**Exercise requirements**
From the records below, copy the lines that include "create".

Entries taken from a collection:
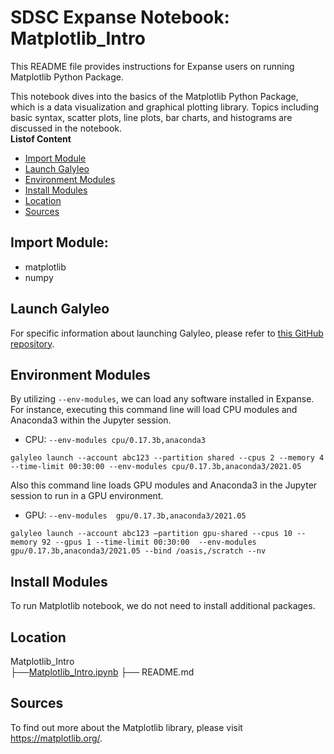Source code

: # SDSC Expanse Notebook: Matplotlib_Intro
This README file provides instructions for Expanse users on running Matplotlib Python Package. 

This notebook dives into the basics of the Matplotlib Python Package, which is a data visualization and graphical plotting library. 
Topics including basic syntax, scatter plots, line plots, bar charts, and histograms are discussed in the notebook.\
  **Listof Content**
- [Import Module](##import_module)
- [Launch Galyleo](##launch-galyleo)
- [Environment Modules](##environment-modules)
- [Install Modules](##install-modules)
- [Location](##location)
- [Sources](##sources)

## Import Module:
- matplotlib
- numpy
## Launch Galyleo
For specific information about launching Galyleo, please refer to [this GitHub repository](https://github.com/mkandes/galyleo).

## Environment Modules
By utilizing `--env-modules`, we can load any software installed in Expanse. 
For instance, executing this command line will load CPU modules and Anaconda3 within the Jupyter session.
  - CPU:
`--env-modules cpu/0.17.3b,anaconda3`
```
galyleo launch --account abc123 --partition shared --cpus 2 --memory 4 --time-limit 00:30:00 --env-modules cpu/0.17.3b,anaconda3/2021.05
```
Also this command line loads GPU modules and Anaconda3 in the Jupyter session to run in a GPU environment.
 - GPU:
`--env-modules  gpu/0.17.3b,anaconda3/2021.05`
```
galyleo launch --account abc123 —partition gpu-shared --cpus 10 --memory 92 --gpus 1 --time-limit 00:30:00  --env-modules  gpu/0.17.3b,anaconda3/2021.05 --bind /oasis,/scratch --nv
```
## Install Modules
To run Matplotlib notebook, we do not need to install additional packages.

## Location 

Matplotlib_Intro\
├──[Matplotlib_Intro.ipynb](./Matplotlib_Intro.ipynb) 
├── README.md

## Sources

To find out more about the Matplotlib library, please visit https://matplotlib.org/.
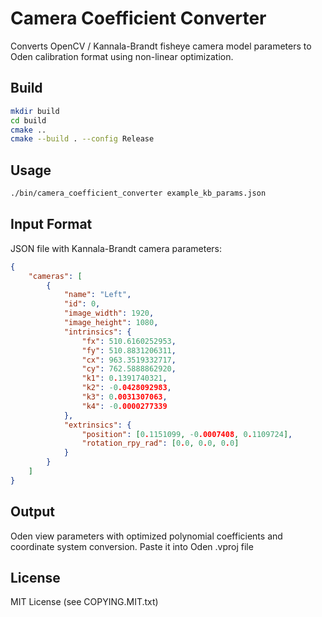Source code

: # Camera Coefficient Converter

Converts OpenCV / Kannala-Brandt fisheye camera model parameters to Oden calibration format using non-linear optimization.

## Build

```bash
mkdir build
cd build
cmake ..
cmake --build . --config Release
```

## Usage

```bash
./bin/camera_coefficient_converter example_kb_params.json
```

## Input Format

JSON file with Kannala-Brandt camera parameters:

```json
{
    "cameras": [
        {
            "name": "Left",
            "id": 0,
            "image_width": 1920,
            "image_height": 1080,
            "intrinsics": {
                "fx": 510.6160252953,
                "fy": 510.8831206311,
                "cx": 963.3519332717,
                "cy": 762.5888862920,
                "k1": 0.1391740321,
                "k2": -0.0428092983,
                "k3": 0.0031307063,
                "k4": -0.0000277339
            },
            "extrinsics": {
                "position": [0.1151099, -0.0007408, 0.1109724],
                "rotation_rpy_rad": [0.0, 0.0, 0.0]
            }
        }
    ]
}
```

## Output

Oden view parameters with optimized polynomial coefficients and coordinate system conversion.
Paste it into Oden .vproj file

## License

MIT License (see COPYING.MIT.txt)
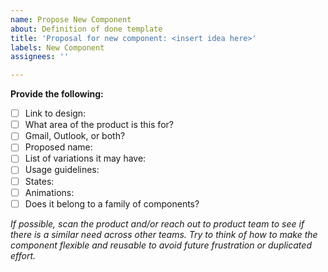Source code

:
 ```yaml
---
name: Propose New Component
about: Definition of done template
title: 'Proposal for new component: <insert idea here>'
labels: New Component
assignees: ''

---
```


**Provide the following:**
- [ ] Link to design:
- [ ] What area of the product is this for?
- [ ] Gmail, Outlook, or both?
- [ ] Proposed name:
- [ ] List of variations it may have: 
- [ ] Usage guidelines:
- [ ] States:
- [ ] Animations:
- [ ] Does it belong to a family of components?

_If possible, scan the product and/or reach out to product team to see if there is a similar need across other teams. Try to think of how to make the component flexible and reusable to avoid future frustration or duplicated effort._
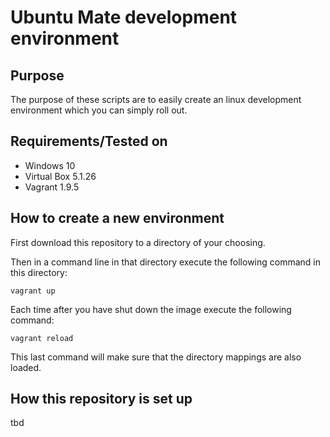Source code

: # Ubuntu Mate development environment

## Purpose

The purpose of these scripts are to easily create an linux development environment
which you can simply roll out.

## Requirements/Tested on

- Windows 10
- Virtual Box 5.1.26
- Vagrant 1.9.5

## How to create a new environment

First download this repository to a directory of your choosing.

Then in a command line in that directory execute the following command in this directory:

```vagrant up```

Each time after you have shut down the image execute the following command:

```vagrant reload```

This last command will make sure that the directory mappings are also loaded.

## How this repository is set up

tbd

==

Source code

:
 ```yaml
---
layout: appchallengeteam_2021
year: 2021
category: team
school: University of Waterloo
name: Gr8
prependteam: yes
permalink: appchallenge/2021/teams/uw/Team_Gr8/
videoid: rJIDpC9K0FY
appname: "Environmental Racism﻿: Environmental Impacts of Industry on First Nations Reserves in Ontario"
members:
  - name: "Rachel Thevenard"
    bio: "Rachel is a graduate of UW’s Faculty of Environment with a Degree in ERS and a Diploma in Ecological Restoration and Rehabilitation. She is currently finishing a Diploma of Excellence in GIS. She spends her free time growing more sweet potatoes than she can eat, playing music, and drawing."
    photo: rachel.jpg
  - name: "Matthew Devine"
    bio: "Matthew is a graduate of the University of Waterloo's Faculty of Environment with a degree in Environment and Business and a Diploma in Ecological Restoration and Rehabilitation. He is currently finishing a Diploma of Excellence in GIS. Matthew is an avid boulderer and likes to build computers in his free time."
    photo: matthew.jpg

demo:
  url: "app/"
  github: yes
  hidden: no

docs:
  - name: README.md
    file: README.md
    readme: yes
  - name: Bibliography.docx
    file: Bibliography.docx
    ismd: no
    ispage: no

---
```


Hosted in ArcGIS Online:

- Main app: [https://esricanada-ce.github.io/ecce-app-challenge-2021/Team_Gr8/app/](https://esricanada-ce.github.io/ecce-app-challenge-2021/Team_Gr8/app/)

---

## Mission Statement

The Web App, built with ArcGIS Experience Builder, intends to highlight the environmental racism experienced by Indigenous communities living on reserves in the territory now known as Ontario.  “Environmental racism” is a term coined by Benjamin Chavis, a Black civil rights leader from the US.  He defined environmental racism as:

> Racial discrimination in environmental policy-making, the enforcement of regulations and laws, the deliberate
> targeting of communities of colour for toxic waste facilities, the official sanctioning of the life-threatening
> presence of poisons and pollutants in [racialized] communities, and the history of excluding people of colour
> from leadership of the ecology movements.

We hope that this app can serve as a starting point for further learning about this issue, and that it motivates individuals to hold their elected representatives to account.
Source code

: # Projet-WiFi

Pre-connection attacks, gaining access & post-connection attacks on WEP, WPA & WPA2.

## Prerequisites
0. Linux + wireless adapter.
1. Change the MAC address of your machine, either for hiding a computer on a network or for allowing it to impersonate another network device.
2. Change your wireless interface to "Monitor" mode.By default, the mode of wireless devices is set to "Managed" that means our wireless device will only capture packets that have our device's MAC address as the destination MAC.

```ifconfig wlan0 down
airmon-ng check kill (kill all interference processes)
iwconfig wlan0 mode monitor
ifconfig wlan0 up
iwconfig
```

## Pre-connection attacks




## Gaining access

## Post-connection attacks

**The answer**
The purpose of these scripts are to easily create an linux development environment
## How to create a new environment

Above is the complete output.